[Your goal]
For this exercise, retype every record below exactly and keep the pictures out.

◇ ◇ ◇ ◇ ◇ ◇ ◇

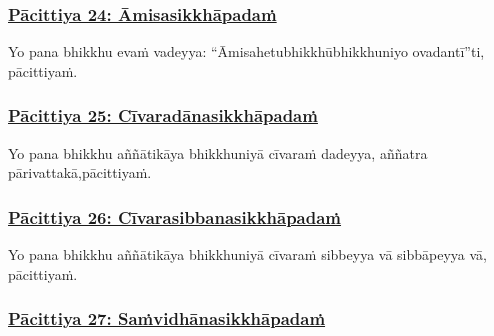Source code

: \subsubsection*{\hyperref[exp24]{Pācittiya 24: Āmisasikkhāpadaṁ}}
\label{pac24}

Yo pana bhikkhu evaṁ vadeyya: ``Āmisahetu\makeatletter\hyperlink{endnote268-appendix}\makeatother \thinspace  bhikkhū\makeatletter\hyperlink{endnote269-appendix}\makeatother \thinspace bhikkhuniyo ovadantī''ti, pācittiyaṁ.



\subsubsection*{\hyperref[exp25]{Pācittiya 25: Cīvaradānasikkhāpadaṁ}}
\label{pac25}

Yo pana bhikkhu aññātikāya bhikkhuniyā cīvaraṁ dadeyya, aññatra pārivattakā,\makeatletter\hyperlink{endnote270-appendix}\makeatother \thinspace pācittiyaṁ.



\subsubsection*{\hyperref[exp26]{Pācittiya 26: Cīvarasibbanasikkhāpadaṁ}}
\label{pac26}

Yo pana bhikkhu aññātikāya bhikkhuniyā cīvaraṁ sibbeyya vā sibbāpeyya vā, pācittiyaṁ.



\subsubsection*{\hyperref[exp27]{Pācittiya 27: Saṁvidhānasikkhāpadaṁ}}
\label{pac27}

◇ ◇ ◇ ◇ ◇ ◇ ◇

[Expected answer]
Source code

: \subsubsection*{\hyperref[exp24]{Pācittiya 24: Āmisasikkhāpadaṁ}}
\label{pac24}

Yo pana bhikkhu evaṁ vadeyya: ``Āmisahetu\makeatletter\hyperlink{endnote268-appendix}\makeatother \thinspace  bhikkhū\makeatletter\hyperlink{endnote269-appendix}\makeatother \thinspace bhikkhuniyo ovadantī''ti, pācittiyaṁ.



\subsubsection*{\hyperref[exp25]{Pācittiya 25: Cīvaradānasikkhāpadaṁ}}
\label{pac25}

Yo pana bhikkhu aññātikāya bhikkhuniyā cīvaraṁ dadeyya, aññatra pārivattakā,\makeatletter\hyperlink{endnote270-appendix}\makeatother \thinspace pācittiyaṁ.



\subsubsection*{\hyperref[exp26]{Pācittiya 26: Cīvarasibbanasikkhāpadaṁ}}
\label{pac26}

Yo pana bhikkhu aññātikāya bhikkhuniyā cīvaraṁ sibbeyya vā sibbāpeyya vā, pācittiyaṁ.



\subsubsection*{\hyperref[exp27]{Pācittiya 27: Saṁvidhānasikkhāpadaṁ}}
\label{pac27}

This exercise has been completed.